*SUPPLIED DATA:*
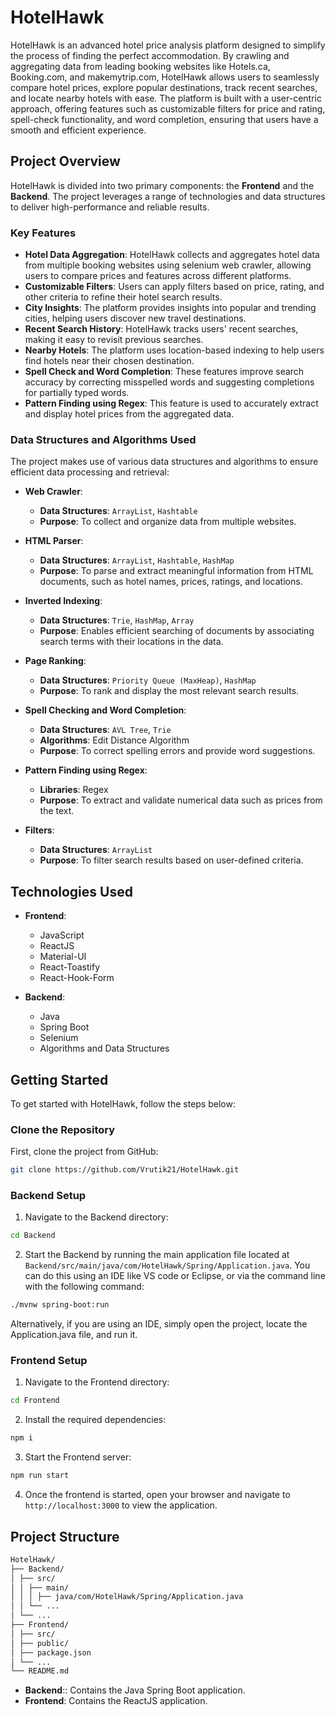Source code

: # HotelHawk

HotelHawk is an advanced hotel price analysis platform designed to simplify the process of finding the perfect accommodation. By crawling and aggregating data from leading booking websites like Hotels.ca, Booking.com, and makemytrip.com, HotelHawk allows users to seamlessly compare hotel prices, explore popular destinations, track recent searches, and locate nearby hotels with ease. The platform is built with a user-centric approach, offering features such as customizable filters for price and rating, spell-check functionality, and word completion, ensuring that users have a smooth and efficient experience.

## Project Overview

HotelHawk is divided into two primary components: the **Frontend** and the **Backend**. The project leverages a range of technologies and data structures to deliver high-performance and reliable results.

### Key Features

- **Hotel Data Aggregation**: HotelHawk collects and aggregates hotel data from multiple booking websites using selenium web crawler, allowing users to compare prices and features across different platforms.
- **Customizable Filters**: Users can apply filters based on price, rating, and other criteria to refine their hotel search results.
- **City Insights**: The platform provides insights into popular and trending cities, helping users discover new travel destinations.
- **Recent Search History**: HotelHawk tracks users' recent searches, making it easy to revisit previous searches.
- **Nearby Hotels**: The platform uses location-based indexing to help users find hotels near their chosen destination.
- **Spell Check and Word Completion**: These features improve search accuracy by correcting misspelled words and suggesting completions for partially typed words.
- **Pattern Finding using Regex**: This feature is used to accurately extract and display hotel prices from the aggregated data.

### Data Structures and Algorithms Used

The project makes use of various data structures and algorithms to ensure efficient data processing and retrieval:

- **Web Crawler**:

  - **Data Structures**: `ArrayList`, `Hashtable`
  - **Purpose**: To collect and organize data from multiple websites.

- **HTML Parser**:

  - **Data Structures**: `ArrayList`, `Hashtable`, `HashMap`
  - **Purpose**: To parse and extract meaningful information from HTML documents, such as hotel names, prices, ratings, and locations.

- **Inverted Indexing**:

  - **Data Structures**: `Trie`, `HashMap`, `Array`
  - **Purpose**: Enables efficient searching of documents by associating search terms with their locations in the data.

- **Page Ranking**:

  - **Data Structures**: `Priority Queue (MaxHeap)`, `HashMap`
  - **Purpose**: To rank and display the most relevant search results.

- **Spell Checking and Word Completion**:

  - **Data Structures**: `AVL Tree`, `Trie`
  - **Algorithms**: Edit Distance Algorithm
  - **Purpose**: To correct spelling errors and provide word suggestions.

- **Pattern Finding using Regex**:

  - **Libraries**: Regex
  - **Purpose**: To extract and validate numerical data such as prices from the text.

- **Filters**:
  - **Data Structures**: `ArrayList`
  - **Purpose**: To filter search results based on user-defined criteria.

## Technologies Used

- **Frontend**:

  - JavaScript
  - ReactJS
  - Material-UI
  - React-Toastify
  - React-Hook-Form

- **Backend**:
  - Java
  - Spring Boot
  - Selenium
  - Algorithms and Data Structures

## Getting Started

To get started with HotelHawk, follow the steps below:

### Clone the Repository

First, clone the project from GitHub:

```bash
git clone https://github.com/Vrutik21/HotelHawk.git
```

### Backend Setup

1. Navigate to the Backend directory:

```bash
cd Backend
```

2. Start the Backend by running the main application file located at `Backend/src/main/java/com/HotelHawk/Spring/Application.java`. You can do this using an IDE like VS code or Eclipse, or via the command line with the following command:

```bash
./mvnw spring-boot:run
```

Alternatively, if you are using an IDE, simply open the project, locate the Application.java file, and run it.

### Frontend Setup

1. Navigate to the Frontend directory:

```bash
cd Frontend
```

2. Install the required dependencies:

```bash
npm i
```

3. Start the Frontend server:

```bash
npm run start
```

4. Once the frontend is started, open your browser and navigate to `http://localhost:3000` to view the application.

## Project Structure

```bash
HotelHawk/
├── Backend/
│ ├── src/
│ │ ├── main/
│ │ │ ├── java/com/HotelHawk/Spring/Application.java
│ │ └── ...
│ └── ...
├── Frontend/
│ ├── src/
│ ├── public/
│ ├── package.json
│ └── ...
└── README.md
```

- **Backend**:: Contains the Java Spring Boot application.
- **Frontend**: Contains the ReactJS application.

*TASK BRIEF:* If a line of the data includes the word "multiple", it counts; give how many lines do, as a bare number.

*ANSWER:* 2